> _Task objective_
Everything in the listing below should be repeated exactly, apart from the pictures.

● ● ●

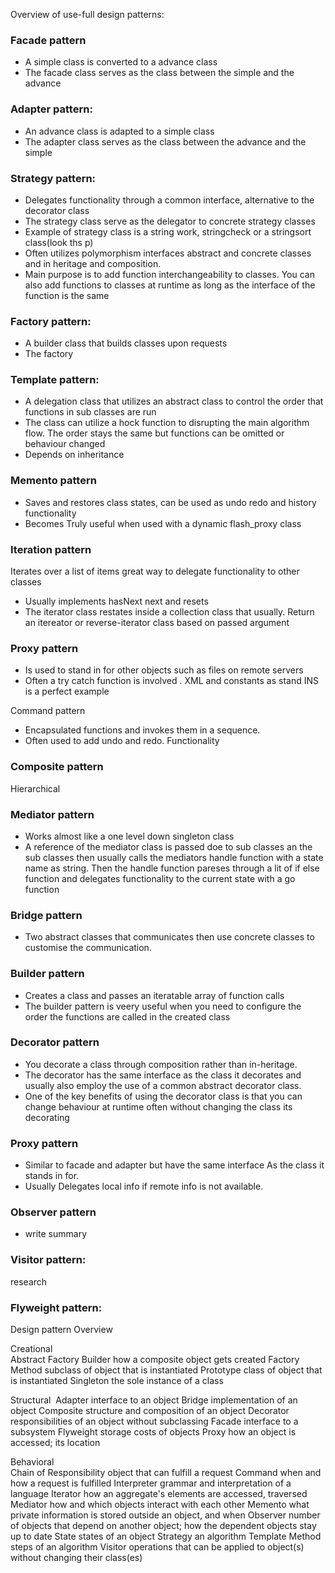 Overview of use-full design patterns: <!--more--> 

### Facade pattern 
- A simple class is converted to a advance class
- The facade class serves as the class between the simple and the advance 

### Adapter pattern:
- An advance class is adapted to a simple class
- The adapter class serves as the class between the advance and the simple 

### Strategy pattern:
- Delegates functionality through a common interface, alternative to the decorator class
- The strategy class serve as the delegator to concrete strategy classes
- Example of strategy class is a string work, stringcheck or a stringsort class(look ths p)
- Often utilizes polymorphism interfaces abstract and concrete classes and in heritage and composition.
- Main purpose is to add function interchangeability to classes. You can also add functions to classes at runtime as long as the interface of the function is the same

### Factory pattern:
- A builder class that builds classes upon requests
- The factory

### Template pattern:
- A delegation class that utilizes an abstract class to control the order that functions in sub classes are run
- The class can utilize a hock function to disrupting the main algorithm flow. The order stays the same but functions can be omitted or behaviour changed 
- Depends on inheritance 

### Memento pattern
- Saves and restores class states, can be used as undo redo and history functionality 
- Becomes Truly useful when used with a dynamic flash_proxy class

### Iteration pattern
Iterates over a list of items great way to delegate functionality to other classes
- Usually implements hasNext next and resets
- The iterator class restates inside a collection class that usually. Return an itereator or reverse-iterator class based on passed argument 

### Proxy pattern
- Is used to stand in for other objects such as files on remote servers
- Often a try catch function is involved . XML and constants as stand INS is a perfect example 

Command pattern
- Encapsulated functions and invokes them in a sequence.
- Often used to add undo and redo. Functionality

### Composite pattern
Hierarchical

### Mediator pattern
- Works almost like a one level down singleton class
- A reference of the mediator class is passed doe to sub classes an the sub classes then usually calls the mediators handle function with a state name as string. Then the handle function pareses through a lit of if else function and delegates functionality to the current state with a go function

### Bridge pattern
- Two abstract classes that communicates then use concrete classes to customise the communication.

### Builder pattern
- Creates a class and passes an iteratable array of function calls 
- The builder pattern is veery useful when you need to configure the order the functions are called in the created class

### Decorator pattern
- You decorate a class through composition rather than in-heritage. 
- The decorator has the same interface as the class it decorates and usually also employ the use of a common abstract decorator class.
- One of the key benefits of using the decorator class is that you can change behaviour at runtime often without changing the class its decorating

### Proxy pattern 
- Similar to facade and adapter but have the same interface As the class it stands in for.
- Usually Delegates local info if remote info is not available.

### Observer pattern
- write summary

### Visitor pattern:
research

### Flyweight pattern:


Design pattern Overview


Creational 	
Abstract Factory 
Builder  	how a composite object gets created
Factory Method  	subclass of object that is instantiated
Prototype  	class of object that is instantiated
Singleton  	the sole instance of a class

Structural 
Adapter  	interface to an object
Bridge  	implementation of an object
Composite  	structure and composition of an object
Decorator responsibilities of an object without subclassing
Facade  	interface to a subsystem
Flyweight storage costs of objects
Proxy how an object is accessed; its location

Behavioral 	
Chain of Responsibility 	object that can fulfill a request
Command  	when and how a request is fulfilled
Interpreter  	grammar and interpretation of a language
Iterator how an aggregate's elements are accessed, traversed
Mediator how and which objects interact with each other
Memento  	what private information is stored outside an object, and when
Observer  	number of objects that depend on another object; how the dependent objects stay up to date
State states of an object
Strategy  	an algorithm
Template Method  	steps of an algorithm
Visitor operations that can be applied to object(s) without changing their class(es)


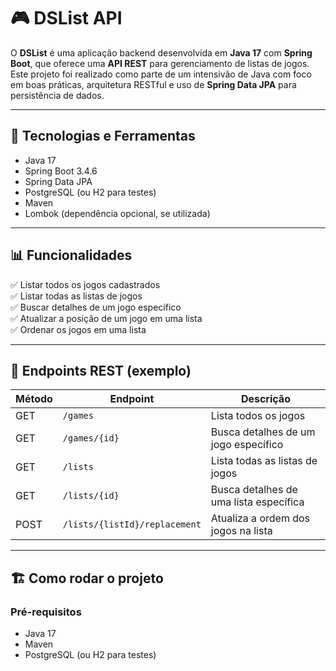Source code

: # 🎮 DSList API

O **DSList** é uma aplicação backend desenvolvida em **Java 17** com **Spring Boot**, que oferece uma **API REST** para gerenciamento de listas de jogos. Este projeto foi realizado como parte de um intensivão de Java com foco em boas práticas, arquitetura RESTful e uso de **Spring Data JPA** para persistência de dados.

---

## 🚀 Tecnologias e Ferramentas

- Java 17
- Spring Boot 3.4.6
- Spring Data JPA
- PostgreSQL (ou H2 para testes)
- Maven
- Lombok (dependência opcional, se utilizada)

---
## 📊 Funcionalidades

✅ Listar todos os jogos cadastrados  
✅ Listar todas as listas de jogos  
✅ Buscar detalhes de um jogo específico  
✅ Atualizar a posição de um jogo em uma lista  
✅ Ordenar os jogos em uma lista

---

## 🔗 Endpoints REST (exemplo)

| Método | Endpoint                                | Descrição                                |
|--------|------------------------------------------|------------------------------------------|
| GET    | `/games`                                 | Lista todos os jogos                      |
| GET    | `/games/{id}`                             | Busca detalhes de um jogo específico      |
| GET    | `/lists`                                  | Lista todas as listas de jogos           |
| GET    | `/lists/{id}`                             | Busca detalhes de uma lista específica    |
| POST   | `/lists/{listId}/replacement`             | Atualiza a ordem dos jogos na lista       |

---

## 🏗️ Como rodar o projeto

### Pré-requisitos

- Java 17
- Maven
- PostgreSQL (ou H2 para testes)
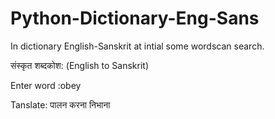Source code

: # Python-Dictionary-Eng-Sans
In dictionary  English-Sanskrit at intial some wordscan search.

संस्कृत शब्दकोश: (English to Sanskrit)

Enter word :obey

Tanslate:
पालन करना
निभाना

● ● ●

> _Solution to this exercise_
 Overview of use-full design patterns: <!--more--> 

### Facade pattern 
- A simple class is converted to a advance class
- The facade class serves as the class between the simple and the advance 

### Adapter pattern:
- An advance class is adapted to a simple class
- The adapter class serves as the class between the advance and the simple 

### Strategy pattern:
- Delegates functionality through a common interface, alternative to the decorator class
- The strategy class serve as the delegator to concrete strategy classes
- Example of strategy class is a string work, stringcheck or a stringsort class(look ths p)
- Often utilizes polymorphism interfaces abstract and concrete classes and in heritage and composition.
- Main purpose is to add function interchangeability to classes. You can also add functions to classes at runtime as long as the interface of the function is the same

### Factory pattern:
- A builder class that builds classes upon requests
- The factory

### Template pattern:
- A delegation class that utilizes an abstract class to control the order that functions in sub classes are run
- The class can utilize a hock function to disrupting the main algorithm flow. The order stays the same but functions can be omitted or behaviour changed 
- Depends on inheritance 

### Memento pattern
- Saves and restores class states, can be used as undo redo and history functionality 
- Becomes Truly useful when used with a dynamic flash_proxy class

### Iteration pattern
Iterates over a list of items great way to delegate functionality to other classes
- Usually implements hasNext next and resets
- The iterator class restates inside a collection class that usually. Return an itereator or reverse-iterator class based on passed argument 

### Proxy pattern
- Is used to stand in for other objects such as files on remote servers
- Often a try catch function is involved . XML and constants as stand INS is a perfect example 

Command pattern
- Encapsulated functions and invokes them in a sequence.
- Often used to add undo and redo. Functionality

### Composite pattern
Hierarchical

### Mediator pattern
- Works almost like a one level down singleton class
- A reference of the mediator class is passed doe to sub classes an the sub classes then usually calls the mediators handle function with a state name as string. Then the handle function pareses through a lit of if else function and delegates functionality to the current state with a go function

### Bridge pattern
- Two abstract classes that communicates then use concrete classes to customise the communication.

### Builder pattern
- Creates a class and passes an iteratable array of function calls 
- The builder pattern is veery useful when you need to configure the order the functions are called in the created class

### Decorator pattern
- You decorate a class through composition rather than in-heritage. 
- The decorator has the same interface as the class it decorates and usually also employ the use of a common abstract decorator class.
- One of the key benefits of using the decorator class is that you can change behaviour at runtime often without changing the class its decorating

### Proxy pattern 
- Similar to facade and adapter but have the same interface As the class it stands in for.
- Usually Delegates local info if remote info is not available.

### Observer pattern
- write summary

### Visitor pattern:
research

### Flyweight pattern:


Design pattern Overview


Creational 	
Abstract Factory 
Builder  	how a composite object gets created
Factory Method  	subclass of object that is instantiated
Prototype  	class of object that is instantiated
Singleton  	the sole instance of a class

Structural 
Adapter  	interface to an object
Bridge  	implementation of an object
Composite  	structure and composition of an object
Decorator responsibilities of an object without subclassing
Facade  	interface to a subsystem
Flyweight storage costs of objects
Proxy how an object is accessed; its location

Behavioral 	
Chain of Responsibility 	object that can fulfill a request
Command  	when and how a request is fulfilled
Interpreter  	grammar and interpretation of a language
Iterator how an aggregate's elements are accessed, traversed
Mediator how and which objects interact with each other
Memento  	what private information is stored outside an object, and when
Observer  	number of objects that depend on another object; how the dependent objects stay up to date
State states of an object
Strategy  	an algorithm
Template Method  	steps of an algorithm
Visitor operations that can be applied to object(s) without changing their class(es)


Source code

: # 🎮 DSList API

O **DSList** é uma aplicação backend desenvolvida em **Java 17** com **Spring Boot**, que oferece uma **API REST** para gerenciamento de listas de jogos. Este projeto foi realizado como parte de um intensivão de Java com foco em boas práticas, arquitetura RESTful e uso de **Spring Data JPA** para persistência de dados.

---

## 🚀 Tecnologias e Ferramentas

- Java 17
- Spring Boot 3.4.6
- Spring Data JPA
- PostgreSQL (ou H2 para testes)
- Maven
- Lombok (dependência opcional, se utilizada)

---
## 📊 Funcionalidades

✅ Listar todos os jogos cadastrados  
✅ Listar todas as listas de jogos  
✅ Buscar detalhes de um jogo específico  
✅ Atualizar a posição de um jogo em uma lista  
✅ Ordenar os jogos em uma lista

---

## 🔗 Endpoints REST (exemplo)

| Método | Endpoint                                | Descrição                                |
|--------|------------------------------------------|------------------------------------------|
| GET    | `/games`                                 | Lista todos os jogos                      |
| GET    | `/games/{id}`                             | Busca detalhes de um jogo específico      |
| GET    | `/lists`                                  | Lista todas as listas de jogos           |
| GET    | `/lists/{id}`                             | Busca detalhes de uma lista específica    |
| POST   | `/lists/{listId}/replacement`             | Atualiza a ordem dos jogos na lista       |

---

## 🏗️ Como rodar o projeto

### Pré-requisitos

- Java 17
- Maven
- PostgreSQL (ou H2 para testes)
Source code

: # Python-Dictionary-Eng-Sans
In dictionary  English-Sanskrit at intial some wordscan search.

संस्कृत शब्दकोश: (English to Sanskrit)

Enter word :obey

Tanslate:
पालन करना
निभाना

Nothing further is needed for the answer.